Apart from these antics, it’s evident that the ancient monolith of the Cuban electoral panorama has gone to its eternal rest, and that the correlation of forces has definitively changed, overcome by the raw reality.
With the Family Code vote, Diaz-Canel already had to recognize that they needed to “get used” to electoral results that are much less homogenous than those from Fidel Castro’s time, when attendance would surpass 90%.
Nonetheless, as could be expected after making known the data from the latest voting results, Alina Balseiro, president of the National Electoral Council, assured: “the results confirm the [Cuban people’s] support for their representatives, and their trust in the Revolution.” In other words, the same discourse as always.
They may face another letdown on December 4, when the 925 delegates who failed to obtain more than half the votes in their respective districts face a run-off election. Who knows whether they’ll end up assuming their positions with only the support of a minority in their neighborhood?
This is just the beginning of an electoral process that will culminate next year with the presidential election. At each new rung in the ladder of this voting process, citizen participation grows less until it reaches the highest magistrates, who are elected with only the vote of Parliament, where all the representatives are active members of the Communist Party.
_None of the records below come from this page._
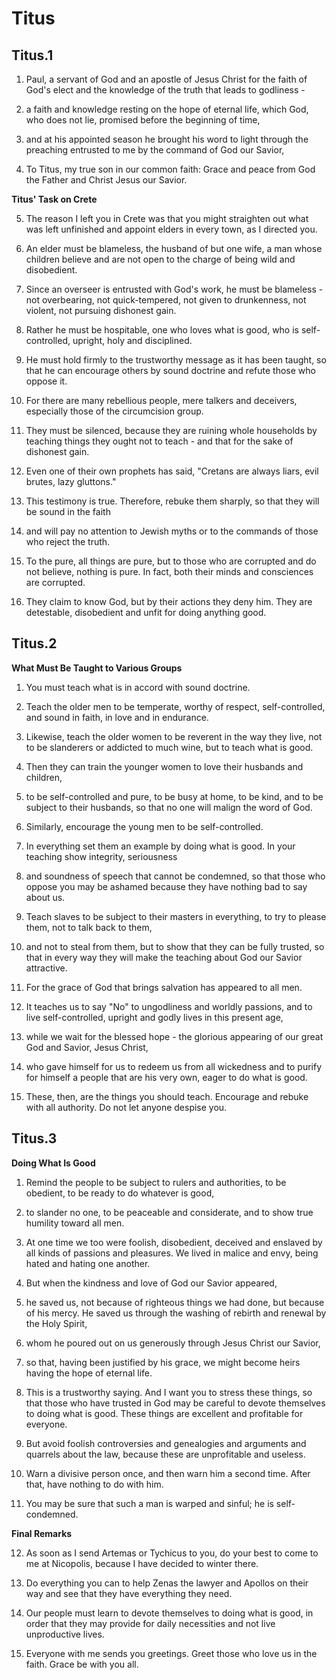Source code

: # Titus

## Titus.1

1. Paul, a servant of God and an apostle of Jesus Christ for the faith of God's elect and the knowledge of the truth that leads to godliness -

2. a faith and knowledge resting on the hope of eternal life, which God, who does not lie, promised before the beginning of time,

3. and at his appointed season he brought his word to light through the preaching entrusted to me by the command of God our Savior,

4. To Titus, my true son in our common faith: Grace and peace from God the Father and Christ Jesus our Savior.

__Titus' Task on Crete__

5. The reason I left you in Crete was that you might straighten out what was left unfinished and appoint elders in every town, as I directed you.

6. An elder must be blameless, the husband of but one wife, a man whose children believe and are not open to the charge of being wild and disobedient.

7. Since an overseer is entrusted with God's work, he must be blameless - not overbearing, not quick-tempered, not given to drunkenness, not violent, not pursuing dishonest gain.

8. Rather he must be hospitable, one who loves what is good, who is self-controlled, upright, holy and disciplined.

9. He must hold firmly to the trustworthy message as it has been taught, so that he can encourage others by sound doctrine and refute those who oppose it.

10. For there are many rebellious people, mere talkers and deceivers, especially those of the circumcision group.

11. They must be silenced, because they are ruining whole households by teaching things they ought not to teach - and that for the sake of dishonest gain.

12. Even one of their own prophets has said, "Cretans are always liars, evil brutes, lazy gluttons."

13. This testimony is true. Therefore, rebuke them sharply, so that they will be sound in the faith

14. and will pay no attention to Jewish myths or to the commands of those who reject the truth.

15. To the pure, all things are pure, but to those who are corrupted and do not believe, nothing is pure. In fact, both their minds and consciences are corrupted.

16. They claim to know God, but by their actions they deny him. They are detestable, disobedient and unfit for doing anything good.

## Titus.2

__What Must Be Taught to Various Groups__

1. You must teach what is in accord with sound doctrine.

2. Teach the older men to be temperate, worthy of respect, self-controlled, and sound in faith, in love and in endurance.

3. Likewise, teach the older women to be reverent in the way they live, not to be slanderers or addicted to much wine, but to teach what is good.

4. Then they can train the younger women to love their husbands and children,

5. to be self-controlled and pure, to be busy at home, to be kind, and to be subject to their husbands, so that no one will malign the word of God.

6. Similarly, encourage the young men to be self-controlled.

7. In everything set them an example by doing what is good. In your teaching show integrity, seriousness

8. and soundness of speech that cannot be condemned, so that those who oppose you may be ashamed because they have nothing bad to say about us.

9. Teach slaves to be subject to their masters in everything, to try to please them, not to talk back to them,

10. and not to steal from them, but to show that they can be fully trusted, so that in every way they will make the teaching about God our Savior attractive.

11. For the grace of God that brings salvation has appeared to all men.

12. It teaches us to say "No" to ungodliness and worldly passions, and to live self-controlled, upright and godly lives in this present age,

13. while we wait for the blessed hope - the glorious appearing of our great God and Savior, Jesus Christ,

14. who gave himself for us to redeem us from all wickedness and to purify for himself a people that are his very own, eager to do what is good.

15. These, then, are the things you should teach. Encourage and rebuke with all authority. Do not let anyone despise you.

## Titus.3

__Doing What Is Good__

1. Remind the people to be subject to rulers and authorities, to be obedient, to be ready to do whatever is good,

2. to slander no one, to be peaceable and considerate, and to show true humility toward all men.

3. At one time we too were foolish, disobedient, deceived and enslaved by all kinds of passions and pleasures. We lived in malice and envy, being hated and hating one another.

4. But when the kindness and love of God our Savior appeared,

5. he saved us, not because of righteous things we had done, but because of his mercy. He saved us through the washing of rebirth and renewal by the Holy Spirit,

6. whom he poured out on us generously through Jesus Christ our Savior,

7. so that, having been justified by his grace, we might become heirs having the hope of eternal life.

8. This is a trustworthy saying. And I want you to stress these things, so that those who have trusted in God may be careful to devote themselves to doing what is good. These things are excellent and profitable for everyone.

9. But avoid foolish controversies and genealogies and arguments and quarrels about the law, because these are unprofitable and useless.

10. Warn a divisive person once, and then warn him a second time. After that, have nothing to do with him.

11. You may be sure that such a man is warped and sinful; he is self-condemned.

__Final Remarks__

12. As soon as I send Artemas or Tychicus to you, do your best to come to me at Nicopolis, because I have decided to winter there.

13. Do everything you can to help Zenas the lawyer and Apollos on their way and see that they have everything they need.

14. Our people must learn to devote themselves to doing what is good, in order that they may provide for daily necessities and not live unproductive lives.

15. Everyone with me sends you greetings. Greet those who love us in the faith. Grace be with you all.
The protests in the streets have increased, despite the ferocious repression unleashed after July 11, 2021. There also seems to be an unprecedented exodus. According to the official count, nearly 250,000 Cubans have left for the United States since September 2021.
That number is duplicated if you count those who were turned back and deported to Cuba during that period, plus those who have deserted at other times, those who left for other countries, and those who are currently crossing through Nicaragua or planning to do so in the near future.
All these factors have influenced the fact that everyday Cubans increasingly view every call to vote as an opportunity to punish the government with their apathy and indifference, which should sting as much or more than open rejection.